- [Your goal]:
Among the records below, find each line bearing the word "versão" and copy it.

- [Exercise inputs]:
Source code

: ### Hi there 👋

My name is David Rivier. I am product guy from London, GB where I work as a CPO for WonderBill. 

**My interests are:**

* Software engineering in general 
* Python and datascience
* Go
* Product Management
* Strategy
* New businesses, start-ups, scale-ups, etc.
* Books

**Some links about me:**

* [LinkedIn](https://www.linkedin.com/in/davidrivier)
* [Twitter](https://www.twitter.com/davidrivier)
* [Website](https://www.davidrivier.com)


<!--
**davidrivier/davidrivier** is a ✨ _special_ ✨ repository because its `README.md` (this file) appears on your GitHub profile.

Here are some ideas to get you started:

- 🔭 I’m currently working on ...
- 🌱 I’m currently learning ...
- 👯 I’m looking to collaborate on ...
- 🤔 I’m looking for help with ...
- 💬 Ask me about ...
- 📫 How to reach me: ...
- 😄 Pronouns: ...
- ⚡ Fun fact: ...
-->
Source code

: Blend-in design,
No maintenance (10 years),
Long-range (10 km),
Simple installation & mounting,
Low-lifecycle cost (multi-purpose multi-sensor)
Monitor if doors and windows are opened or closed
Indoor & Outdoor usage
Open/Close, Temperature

---

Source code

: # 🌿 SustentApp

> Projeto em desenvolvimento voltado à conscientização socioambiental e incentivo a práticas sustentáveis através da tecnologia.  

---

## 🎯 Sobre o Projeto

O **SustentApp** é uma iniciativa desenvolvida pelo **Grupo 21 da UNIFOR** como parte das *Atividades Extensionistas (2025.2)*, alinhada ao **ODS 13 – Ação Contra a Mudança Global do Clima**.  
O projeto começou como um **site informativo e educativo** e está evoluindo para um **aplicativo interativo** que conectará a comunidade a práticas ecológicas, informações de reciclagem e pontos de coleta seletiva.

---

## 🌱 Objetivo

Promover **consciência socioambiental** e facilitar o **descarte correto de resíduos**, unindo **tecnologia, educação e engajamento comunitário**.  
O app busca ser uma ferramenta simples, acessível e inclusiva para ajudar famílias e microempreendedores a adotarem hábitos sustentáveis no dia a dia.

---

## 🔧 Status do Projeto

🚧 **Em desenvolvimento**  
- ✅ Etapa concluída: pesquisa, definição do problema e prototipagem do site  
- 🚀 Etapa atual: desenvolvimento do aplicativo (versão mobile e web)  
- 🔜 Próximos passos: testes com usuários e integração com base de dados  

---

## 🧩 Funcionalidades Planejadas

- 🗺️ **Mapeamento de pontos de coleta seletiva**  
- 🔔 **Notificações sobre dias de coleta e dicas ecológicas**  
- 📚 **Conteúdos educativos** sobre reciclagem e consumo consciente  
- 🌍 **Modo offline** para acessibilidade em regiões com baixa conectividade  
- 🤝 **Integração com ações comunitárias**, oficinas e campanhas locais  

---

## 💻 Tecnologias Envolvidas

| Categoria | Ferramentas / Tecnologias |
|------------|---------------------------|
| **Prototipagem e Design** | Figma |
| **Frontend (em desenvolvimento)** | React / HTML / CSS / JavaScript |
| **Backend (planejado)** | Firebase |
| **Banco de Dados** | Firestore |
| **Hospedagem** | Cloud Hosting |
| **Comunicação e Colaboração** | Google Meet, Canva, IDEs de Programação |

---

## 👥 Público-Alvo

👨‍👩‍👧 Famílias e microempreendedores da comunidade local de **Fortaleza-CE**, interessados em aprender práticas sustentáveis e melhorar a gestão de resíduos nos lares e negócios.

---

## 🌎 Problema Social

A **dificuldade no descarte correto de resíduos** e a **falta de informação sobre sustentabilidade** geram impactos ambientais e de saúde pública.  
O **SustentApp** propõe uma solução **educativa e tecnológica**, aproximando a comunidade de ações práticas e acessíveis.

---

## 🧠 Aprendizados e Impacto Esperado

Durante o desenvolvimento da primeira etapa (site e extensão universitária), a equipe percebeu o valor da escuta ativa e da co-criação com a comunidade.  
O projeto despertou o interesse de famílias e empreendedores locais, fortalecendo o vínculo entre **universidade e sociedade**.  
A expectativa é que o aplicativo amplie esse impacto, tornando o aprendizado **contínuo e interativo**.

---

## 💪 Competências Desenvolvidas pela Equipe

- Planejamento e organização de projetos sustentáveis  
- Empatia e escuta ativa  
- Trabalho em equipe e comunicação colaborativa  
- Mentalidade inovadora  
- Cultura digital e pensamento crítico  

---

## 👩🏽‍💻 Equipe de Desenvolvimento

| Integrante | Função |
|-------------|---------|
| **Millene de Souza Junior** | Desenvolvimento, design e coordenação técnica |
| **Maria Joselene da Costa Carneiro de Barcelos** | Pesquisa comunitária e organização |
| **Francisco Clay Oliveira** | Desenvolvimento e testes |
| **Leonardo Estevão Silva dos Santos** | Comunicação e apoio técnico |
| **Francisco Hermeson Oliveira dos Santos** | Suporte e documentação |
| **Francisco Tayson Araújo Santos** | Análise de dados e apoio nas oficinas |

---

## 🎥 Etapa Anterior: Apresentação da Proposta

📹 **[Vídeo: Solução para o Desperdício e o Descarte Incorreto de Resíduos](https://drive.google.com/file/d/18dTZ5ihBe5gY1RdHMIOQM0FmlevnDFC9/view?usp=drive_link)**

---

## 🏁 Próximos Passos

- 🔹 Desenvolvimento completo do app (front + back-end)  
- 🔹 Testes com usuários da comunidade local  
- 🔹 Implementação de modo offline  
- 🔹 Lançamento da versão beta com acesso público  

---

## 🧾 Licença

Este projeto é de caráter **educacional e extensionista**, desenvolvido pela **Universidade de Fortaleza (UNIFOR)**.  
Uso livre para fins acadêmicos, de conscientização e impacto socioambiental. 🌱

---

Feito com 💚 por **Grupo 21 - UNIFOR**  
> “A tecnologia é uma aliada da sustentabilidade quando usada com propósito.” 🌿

- [Response to this task]:
- 🚀 Etapa atual: desenvolvimento do aplicativo (versão mobile e web)  
- 🔹 Lançamento da versão beta com acesso público  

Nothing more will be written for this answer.